**ASSIGNED TASK:** Return every line below in which "clone" appears.

Plain-text document sources:
⁂

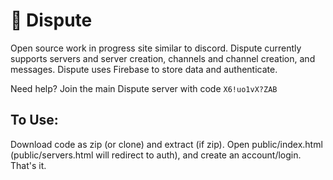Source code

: # 🦜 Dispute

Open source work in progress site similar to discord. Dispute currently supports servers and server creation, channels and channel creation, and messages.
Dispute uses Firebase to store data and authenticate.

Need help? Join the main Dispute server with code `X6!uo1vX?ZAB`

## To Use:
Download code as zip (or clone) and extract (if zip).
Open public/index.html (public/servers.html will redirect to auth), and create an account/login.
That's it.

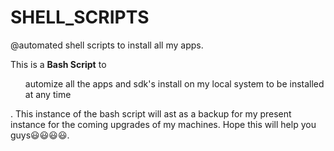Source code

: # SHELL_SCRIPTS
@automated shell scripts to install all my apps.
<p>This is a <b>Bash Script</b> to <ul>automize all the apps and sdk's install on my local system to be installed at any time</ul>. This instance of the bash script will ast as a backup for my present instance for the coming upgrades of my machines. Hope this will help you guys😃😃😃😃.</p>
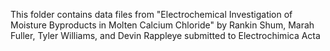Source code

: 
This folder contains data files from "Electrochemical Investigation of Moisture Byproducts in Molten Calcium Chloride" by Rankin Shum, Marah Fuller, Tyler Williams, and Devin Rappleye submitted to Electrochimica Acta
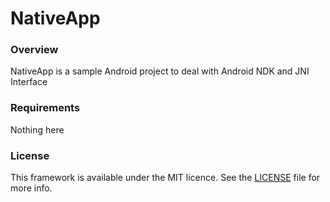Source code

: # NativeApp

### Overview
NativeApp is a sample Android project to deal with Android NDK and JNI Interface

### Requirements
Nothing here

### License
This framework is available under the MIT licence. See the [LICENSE](LICENSE) file for more info.
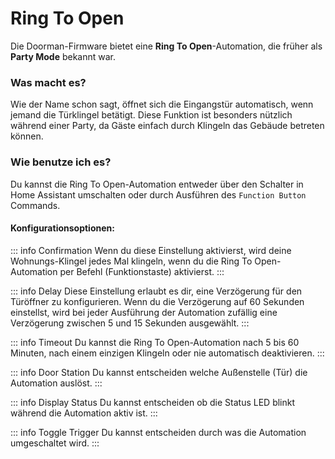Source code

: # Ring To Open <Badge type="warning" text="Party Mode" />

Die Doorman-Firmware bietet eine **Ring To Open**-Automation, die früher als **Party Mode** bekannt war.

### Was macht es?
Wie der Name schon sagt, öffnet sich die Eingangstür automatisch, wenn jemand die Türklingel betätigt. Diese Funktion ist besonders nützlich während einer Party, da Gäste einfach durch Klingeln das Gebäude betreten können.

### Wie benutze ich es?
Du kannst die Ring To Open-Automation entweder über den Schalter in Home Assistant umschalten oder durch Ausführen des `Function Button` Commands.

#### Konfigurationsoptionen:
::: info Confirmation
Wenn du diese Einstellung aktivierst, wird deine Wohnungs-Klingel jedes Mal klingeln, wenn du die Ring To Open-Automation per Befehl (Funktionstaste) aktivierst.
:::

::: info Delay
Diese Einstellung erlaubt es dir, eine Verzögerung für den Türöffner zu konfigurieren. Wenn du die Verzögerung auf 60 Sekunden einstellst, wird bei jeder Ausführung der Automation zufällig eine Verzögerung zwischen 5 und 15 Sekunden ausgewählt.
:::

::: info Timeout
Du kannst die Ring To Open-Automation nach 5 bis 60 Minuten, nach einem einzigen Klingeln oder nie automatisch deaktivieren.
:::

::: info Door Station
Du kannst entscheiden welche Außenstelle (Tür) die Automation auslöst.
:::

::: info Display Status
Du kannst entscheiden ob die Status LED blinkt während die Automation aktiv ist.
:::

::: info Toggle Trigger
Du kannst entscheiden durch was die Automation umgeschaltet wird.
:::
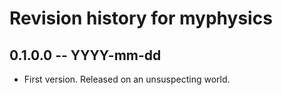 # Revision history for myphysics

## 0.1.0.0 -- YYYY-mm-dd

* First version. Released on an unsuspecting world.

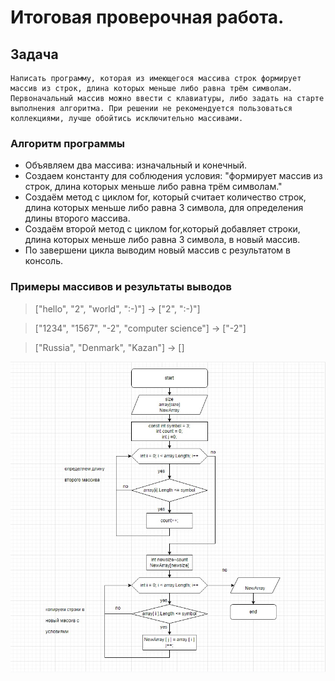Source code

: # Итоговая проверочная работа.
## Задача
    Написать программу, которая из имеющегося массива строк формирует массив из строк, длина которых меньше либо равна трём символам. Первоначальный массив можно ввести с клавиатуры, либо задать на старте выполнения алгоритма. При решении не рекомендуется пользоваться коллекциями, лучше обойтись исключительно массивами.
### Алгоритм программы

+	Объявляем два массива: изначальный и конечный.
+   Создаем  константу для соблюдения условия: "формирует массив из строк, длина которых меньше либо равна трём символам."
+	Создаём метод с циклом for, который считает количество строк, длина которых меньше либо равна 3 символа, для определения длины второго массива.
+   Создаём второй метод с циклом for,который добавляет строки, длина которых меньше либо равна 3 символа, в новый массив.
+	По завершени цикла выводим новый массив с результатом в консоль.

### Примеры массивов и результаты выводов

>["hello", "2", "world", ":-)"] -> ["2", ":-)"]

>["1234", "1567", "-2", "computer science"] -> ["-2"]

>["Russia", "Denmark", "Kazan"] -> []

![Блок-Схема](blok_sxema.jpg) 

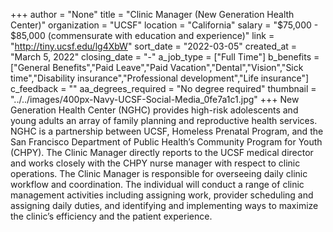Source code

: +++
author = "None"
title = "Clinic Manager (New Generation Health Center)"
organization = "UCSF"
location = "California"
salary = "$75,000 - $85,000 (commensurate with education and experience)"
link = "http://tiny.ucsf.edu/lg4XbW"
sort_date = "2022-03-05"
created_at = "March 5, 2022"
closing_date = "-"
a_job_type = ["Full Time"]
b_benefits = ["General Benefits","Paid Leave","Paid Vacation","Dental","Vision","Sick time","Disability insurance","Professional development","Life insurance"]
c_feedback = ""
aa_degrees_required = "No degree required"
thumbnail = "../../images/400px-Navy-UCSF-Social-Media_0fe7a1c1.jpg"
+++
New Generation Health Center (NGHC) provides high-risk adolescents and young adults an array of family planning and reproductive health services. NGHC is a partnership between UCSF, Homeless Prenatal Program, and the San Francisco Department of Public Health’s Community Program for Youth (CHPY). The Clinic Manager directly reports to the UCSF medical director and works closely with the CHPY nurse manager with respect to clinic operations. The Clinic Manager is responsible for overseeing daily clinic workflow and coordination. The individual will conduct a range of clinic management activities including assigning work, provider scheduling and assigning daily duties, and identifying and implementing ways to maximize the clinic’s efficiency and the patient experience. 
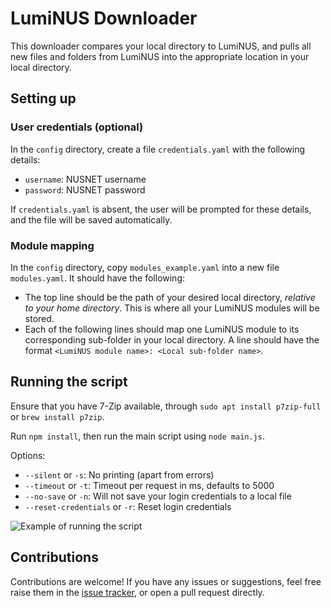 # LumiNUS Downloader

This downloader compares your local directory to LumiNUS, and pulls all new
files and folders from LumiNUS into the appropriate location in your local directory.

## Setting up

### User credentials (optional)

In the `config` directory, create a file `credentials.yaml` with the following details:
* `username`: NUSNET username
* `password`: NUSNET password

If `credentials.yaml` is absent, the user will be prompted for these details, and the file will be saved automatically.

### Module mapping

In the `config` directory, copy `modules_example.yaml` into a new file `modules.yaml`. It should have the following:
- The top line should be the path of your desired local directory, *relative to your home directory*.
  This is where all your LumiNUS modules will be stored.
- Each of the following lines should map one LumiNUS module to its corresponding sub-folder in your local directory.
  A line should have the format `<LumiNUS module name>: <Local sub-folder name>`.

## Running the script

Ensure that you have 7-Zip available, through `sudo apt install p7zip-full` or `brew install p7zip`.

Run `npm install`, then run the main script using `node main.js`.

Options:
- `--silent` or `-s`: No printing (apart from errors)
- `--timeout` or `-t`: Timeout per request in ms, defaults to 5000
- `--no-save` or `-n`: Will not save your login credentials to a local file
- `--reset-credentials` or `-r`: Reset login credentials

![Example of running the script](./example.gif)

## Contributions

Contributions are welcome! If you have any issues or suggestions, feel free raise them in the [issue tracker](https://github.com/halfwhole/luminus-downloader/issues), or open a pull request directly.
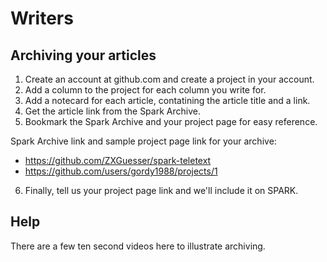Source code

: Writers
=======

Archiving your articles
-----------------------

1. Create an account at github.com and create a project in your account.
1. Add a column to the project for each column you write for.
1. Add a notecard for each article, contatining the article title and a link.
1. Get the article link from the Spark Archive.
1. Bookmark the Spark Archive and your project page for easy reference.

Spark Archive link and sample project page link for your archive:

* https://github.com/ZXGuesser/spark-teletext
* https://github.com/users/gordy1988/projects/1
6. Finally, tell us your project page link and we'll include it on SPARK.

Help
----

There are a few ten second videos here to illustrate archiving.
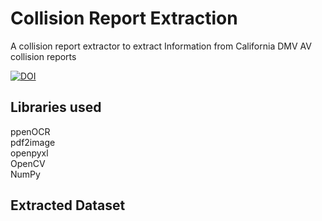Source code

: # Collision Report Extraction
A collision report extractor to extract Information from California DMV AV collision reports 

[![DOI](https://zenodo.org/badge/658437595.svg)](https://zenodo.org/badge/latestdoi/658437595)

## Libraries used
ppenOCR  
pdf2image  
openpyxl  
OpenCV  
NumPy  

## Extracted Dataset

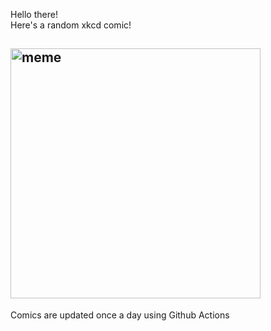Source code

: Hello there! <br>Here's a random xkcd comic!<br>
## <img src="https://imgs.xkcd.com/comics/ballmer_peak.png" alt="meme" width="400"/><br>
Comics are updated once a day using Github Actions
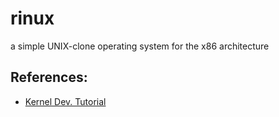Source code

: # rinux
a simple UNIX-clone operating system for the x86 architecture

## References:
* [Kernel Dev. Tutorial](http://www.jamesmolloy.co.uk/tutorial_html)
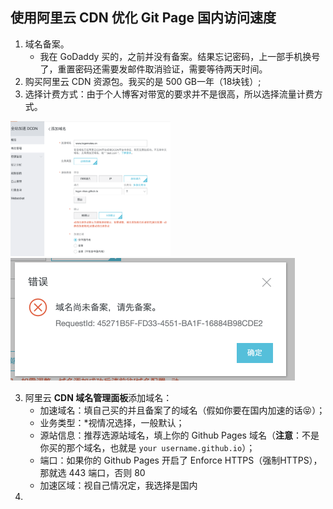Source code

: ## 使用阿里云 CDN 优化 Git Page 国内访问速度

1. 域名备案。
   - 我在 GoDaddy 买的，之前并没有备案。结果忘记密码，上一部手机换号了，重置密码还需要发邮件取消验证，需要等待两天时间。
2. 购买阿里云 CDN 资源包。我买的是 500 GB一年（18块钱）;
3. 选择计费方式：由于个人博客对带宽的要求并不是很高，所以选择流量计费方式。

<img src="./../assets/images/cdn/add-domain-adliyun.png" alt="全站加速添加域名" style="zoom:25%;" />

<img src="./../assets/images/cdn/dns-beian-alert.png" alt="image-20200825223737360" style="zoom:50%;" />

3. 阿里云 **CDN 域名管理面板**添加域名：
   - 加速域名：填自己买的并且备案了的域名（假如你要在国内加速的话😝）；
   - 业务类型：*视情况选择，一般默认；
   - 源站信息：推荐选源站域名，填上你的 Github Pages 域名（**注意**：不是你买的那个域名，也就是 `your username.github.io`）；
   - 端口：如果你的 Github Pages 开启了 Enforce HTTPS（强制HTTPS），那就选 443 端口，否则 80
   - 加速区域：视自己情况定，我选择是国内
4. 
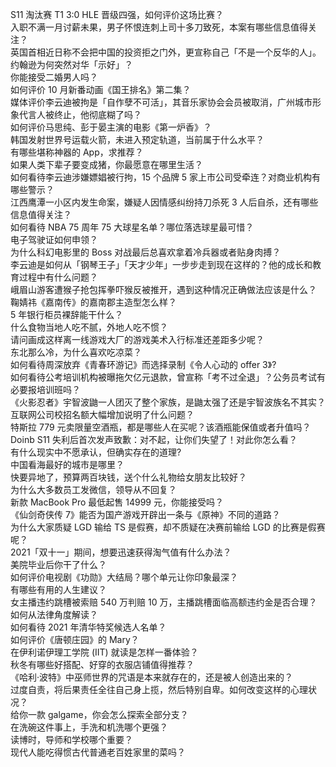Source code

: S11 淘汰赛 T1 3:0 HLE 晋级四强，如何评价这场比赛？  
入职不满一月讨薪未果，男子怀恨连刺上司十多刀致死，本案有哪些信息值得关注？  
英国首相近日称不会把中国的投资拒之门外，更宣称自己「不是一个反华的人」。约翰逊为何突然对华「示好」？  
你能接受二婚男人吗？  
如何评价 10 月新番动画《国王排名》第二集？  
媒体评价李云迪被拘是「自作孽不可活」，其音乐家协会会员被取消，广州城市形象代言人被终止，他彻底糊了吗？  
如何评价马思纯、彭于晏主演的电影《第一炉香》？  
韩国发射世界号运载火箭，未进入预定轨道，当前属于什么水平？  
有哪些堪称神器的 App，求推荐？  
如果人类下辈子要变成猪，你最愿意在哪里生活？  
如何看待李云迪涉嫌嫖娼被行拘，15 个品牌 5 家上市公司受牵连？对商业机构有哪些警示？  
江西鹰潭一小区内发生命案，嫌疑人因情感纠纷持刀杀死 3 人后自杀，还有哪些信息值得关注？  
如何看待 NBA 75 周年 75 大球星名单？哪位落选球星最可惜？  
电子驾驶证如何申领？  
为什么科幻电影里的 Boss 对战最后总喜欢拿着冷兵器或者贴身肉搏？  
李云迪是如何从「钢琴王子」「天才少年」一步步走到现在这样的？他的成长和教育过程中有什么问题？  
峨眉山游客遭猴子抢包挥拳吓猴反被推开，遇到这种情况正确做法应该是什么？  
鞠婧祎《嘉南传》的嘉南郡主造型怎么样？  
5 年银行柜员裸辞能干什么？  
什么食物当地人吃不腻，外地人吃不惯？  
请问画成这样离一线游戏大厂的游戏美术入行标准还差距多少呢？  
东北那么冷，为什么喜欢吃凉菜？  
如何看待周深放弃《青春环游记》而选择录制《令人心动的 offer 3》?  
如何看待公考培训机构被曝拖欠亿元退款，曾宣称「考不过全退」？公务员考试有必要报培训班吗？  
《火影忍者》宇智波鼬一人团灭了整个家族，是鼬太强了还是宇智波族名不其实？  
互联网公司校招名额大幅增加说明了什么问题？  
特斯拉 779 元卖限量空酒瓶，都是哪些人在买呢？该酒瓶能保值或者升值吗？  
Doinb S11 失利后首次发声致歉：对不起，让你们失望了！对此你怎么看？  
有什么现实中不愿承认，但确实存在的道理?  
中国看海最好的城市是哪里？  
快要异地了，预算两百块钱，送个什么礼物给女朋友比较好？  
为什么大多数员工发微信，领导从不回复？  
新款 MacBook Pro 最低起售 14999 元，你能接受吗？  
《仙剑奇侠传 7》能否为国产游戏开辟出一条与《原神》不同的道路？  
为什么大家质疑 LGD 输给 TS 是假赛，却不质疑在决赛前输给 LGD 的比赛是假赛呢？  
2021「双十一」期间，想要迅速获得淘气值有什么办法？  
美院毕业后你干了什么？  
如何评价电视剧《功勋》大结局？哪个单元让你印象最深？  
有哪些有用的人生建议？  
女主播违约跳槽被索赔 540 万判赔 10 万，主播跳槽面临高额违约金是否合理？如何从法律角度解读？  
如何看待 2021 年清华特奖候选人名单？  
如何评价《唐顿庄园》的 Mary？  
在伊利诺伊理工学院 (IIT) 就读是怎样一番体验？  
秋冬有哪些好搭配、好穿的衣服店铺值得推荐？  
《哈利·波特》中巫师世界的咒语是本来就存在的，还是被人创造出来的？  
过度自责，将后果责任全往自己身上揽，然后特别自卑。如何改变这样的心理状况？  
给你一款 galgame，你会怎么探索全部分支？  
在洗碗这件事上，手洗和机洗哪个更强？  
读博时，导师和学校哪个重要？  
现代人能吃得惯古代普通老百姓家里的菜吗？  
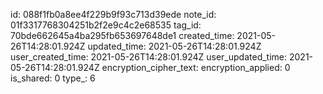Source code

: id: 088f1fb0a8ee4f229b9f93c713d39ede
note_id: 01f3317768304251b2f2e9c4c2e68535
tag_id: 70bde662645a4ba295fb653697648de1
created_time: 2021-05-26T14:28:01.924Z
updated_time: 2021-05-26T14:28:01.924Z
user_created_time: 2021-05-26T14:28:01.924Z
user_updated_time: 2021-05-26T14:28:01.924Z
encryption_cipher_text: 
encryption_applied: 0
is_shared: 0
type_: 6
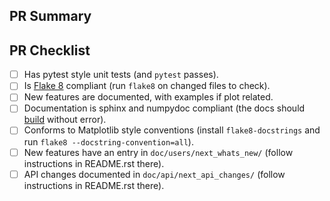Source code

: ## PR Summary

## PR Checklist

<!-- Please mark any checkboxes that do not apply to this PR as [N/A]. -->

- [ ] Has pytest style unit tests (and `pytest` passes).
- [ ] Is [Flake 8](https://flake8.pycqa.org/en/latest/) compliant (run `flake8` on changed files to check).
- [ ] New features are documented, with examples if plot related.
- [ ] Documentation is sphinx and numpydoc compliant (the docs should [build](https://matplotlib.org/devel/documenting_mpl.html#building-the-docs) without error).
- [ ] Conforms to Matplotlib style conventions (install `flake8-docstrings` and run `flake8 --docstring-convention=all`).
- [ ] New features have an entry in `doc/users/next_whats_new/` (follow instructions in README.rst there).
- [ ] API changes documented in `doc/api/next_api_changes/` (follow instructions in README.rst there).

<!--
Thank you so much for your PR!  To help us review your contribution, please
consider the following points:

- A development guide is available at https://matplotlib.org/devdocs/devel/index.html.

- Help with git and github is available at
  https://matplotlib.org/devel/gitwash/development_workflow.html.

- Do not create the PR out of main, but out of a separate branch.

- The PR title should summarize the changes, for example "Raise ValueError on
  non-numeric input to set_xlim".  Avoid non-descriptive titles such as
  "Addresses issue #8576".

- The summary should provide at least 1-2 sentences describing the pull request
  in detail (Why is this change required?  What problem does it solve?) and
  link to any relevant issues.

- If you are contributing fixes to docstrings, please pay attention to
  http://matplotlib.org/devel/documenting_mpl.html#formatting.  In particular,
  note the difference between using single backquotes, double backquotes, and
  asterisks in the markup.

We understand that PRs can sometimes be overwhelming, especially as the
reviews start coming in.  Please let us know if the reviews are unclear or
the recommended next step seems overly demanding, if you would like help in
addressing a reviewer's comments, or if you have been waiting too long to hear
back on your PR.
-->
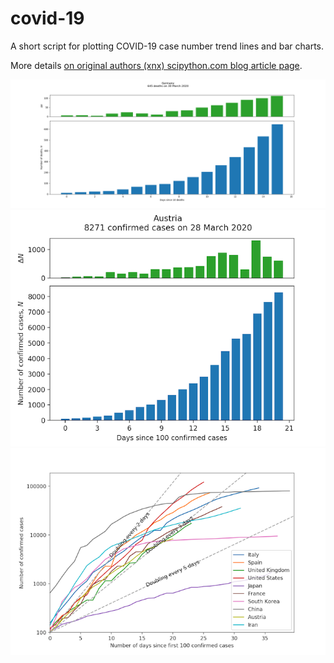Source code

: # covid-19
A short script for plotting COVID-19 case number trend lines and bar charts.

More details [on original authors (xnx) scipython.com blog article page](https://scipython.com/blog/plotting-covid-19-case-growth-charts/).

![COVID-19 Verstorbene in Deutschland](germany-20200331-deaths.png)
![COVID-19 case data for Austria](austria-20200328.png)
![COVID-19 case trends for 10 countries](country-comparison-20200328.png)

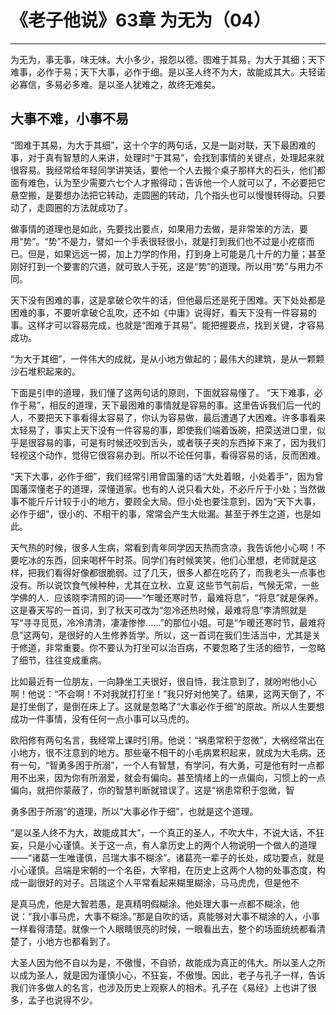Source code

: # 《老子他说》63章 为无为（04）

------

为无为，事无事，味无味。大小多少，报怨以德。图难于其易，为大于其细；天下难事，必作于易；天下大事，必作于细。是以圣人终不为大，故能成其大。夫轻诺必寡信，多易必多难。是以圣人犹难之，故终无难矣。

## 大事不难，小事不易

“图难于其易，为大于其细”，这十个字的两句话，又是一副对联，天下最困难的事，对于真有智慧的人来讲，处理时“于其易”，会找到事情的关键点，处理起来就很容易。我经常给年轻同学讲笑话，要他一个人去搬个桌子那样大的石头，他们都面有难色，认为至少需要六七个人才搬得动；告诉他一个人就可以了，不必要把它悬空搬，是要想办法把它转动，走圆圈的转动，几个指头也可以慢慢转得动。只要动了，走圆圈的方法就成功了。

做事情的道理也是如此，先要找出要点，如果用力去做，是非常笨的方法，要用“势”。“势”不是力，譬如一个手表很轻很小，就是打到我们也不过是小疙瘩而已。但是，如果远远一掷，加上力学的作用，打到身上可能是几十斤的力量；甚至刚好打到一个要害的穴道，就可致人于死，这是“势”的道理。所以用“势”与用力不同。

天下没有困难的事，这是拿破仑吹牛的话，但他最后还是死于困难。天下处处都是困难的事，不要听拿破仑乱吹，还不如《中庸》说得好，看天下没有一件容易的事。这样才可以容易完成，也就是“图难于其易”。能把握要点，找到关键，才容易成功。

“为大于其细”，一件伟大的成就，是从小地方做起的；最伟大的建筑，是从一颗颗沙石堆积起来的。

下面是引申的道理，我们懂了这两句话的原则，下面就容易懂了。 “天下难事，必作于易”，相反的道理，天下最困难的事情就是容易的事。这里告诉我们后一代的人，不要把天下事看得太容易了，你认为容易做，最后遭遇了大困难。许多事看来太轻易了，事实上天下没有一件容易的事，即使我们端着饭碗，把菜送进口里，似乎是很容易的事，可是有时候还咬到舌头，或者筷子夹的东西掉下来了，因为我们轻视这个动作，觉得它很容易办到。所以不论任何事，看得容易的话，反而困难。

“天下大事，必作于细”，我们经常引用曾国藩的话“大处着眼，小处着手”，因为曾国藩深懂老子的道理，深懂道家。也有的人说只看大处，不必斤斤于小处；当然做事不能斤斤计较于小的地方，要顾全大局。但小处也要注意到，因为“天下大事，必作于细”，很小的、不相干的事，常常会产生大纰漏。甚至于养生之道，也是如此。

天气热的时候，很多人生病，常看到青年同学因天热而贪凉，我告诉他小心啊！不要吃冰的东西，回来喝杯午时茶。同学们有时候笑笑，他们心里想，老师就是这样，把我们看得好像都很脆弱。过了几天，很多人都在吃药了，而我老头一点事也没有。所以说饮食气候种种，尤其在立秋、立夏 这些节气前后，气候无常，一些学佛的人．应该晓李清照的词——“乍暖还寒时节，最难将息”，“将息”就是保养。这是春天写的一首词，到了秋天可改为“忽冷还热时候，最难将息”李清照就是写“寻寻觅觅，冷冷清清，凄凄惨惨……”的那位小姐。可是“乍暖还寒时节，最难将息”这两句，是很好的人生修养哲学。所以，这一首词在我们生活当中，尤其是关于修道，非常重要。你不要认为打坐可以治百病，不要忽略了生活的细节，一忽略了细节，往往变成重病。

比如最近有一位朋友，一向静坐工夫很好，很自恃，我注意到了，就吩咐他小心啊！他说：“不会啊！不对我就打打坐！”我只好对他笑了。结果，这两天倒了，不是打坐倒了，是倒在床上了。这就是忽略了“大事必作于细”的原故。所以人生要想成功一件事情，没有任何一点小事可以马虎的。

欧阳修有两句名言，我经常上课时引用。他说：“祸患常积于忽微”，大祸经常出在小地方，很不注意到的地方。那些毫不相干的小毛病累积起来，就成为大毛病。还有一句，“智勇多困于所溺”，一个人有智慧，有学问，有大勇，可是他有时一点都用不出来，因为你有所溺爱，就会有偏向。甚至情绪上的一点偏向，习惯上的一点偏向，就把你蒙蔽了，你的智慧判断就错误了。这是“祸患常积于忽微，智

勇多困于所溺”的道理，所以“大事必作于细”，也就是这个道理。

“是以圣人终不为大，故能成其大”，一个真正的圣人，不吹大牛，不说大话，不狂妄，只是小心谨慎。关于这一点，有人拿历史上的两个人物说明一个做人的道理——“诸葛一生唯谨慎，吕瑞大事不糊涂”。诸葛亮一辈子的长处，成功要点，就是小心谨慎。吕端是宋朝的一个名臣，大宰相，在历史上这两个人物的处事态度，构成一副很好的对子。吕瑞这个人平常看起来糊里糊涂，马马虎虎，但是他不

是真马虎，他是大智若愚，是真精明假糊涂。他处理大事一点都不糊涂，他说：“我小事马虎，大事不糊涂。”那是自吹的话，真能够对大事不糊涂的人，小事一样看得清楚。就像一个人眼睛很亮的时候，一眼看出去，整个的场面统统都看清楚了，小地方也都看到了。

大圣人因为他不自以为是，不傲慢，不自骄，故能成为真正的伟大。所以圣人之所以成为圣人，就是因为谨慎小心，不狂妄，不傲慢。因此，老子与孔子一样，告诉我们许多做人的名言，也涉及历史上观察人的相术。孔子在《易经》上也讲了很多，孟子也说得不少。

⁂

**RESPONSE:**
Download code as zip (or clone) and extract (if zip).
a simple UNIX-clone operating system for the x86 architecture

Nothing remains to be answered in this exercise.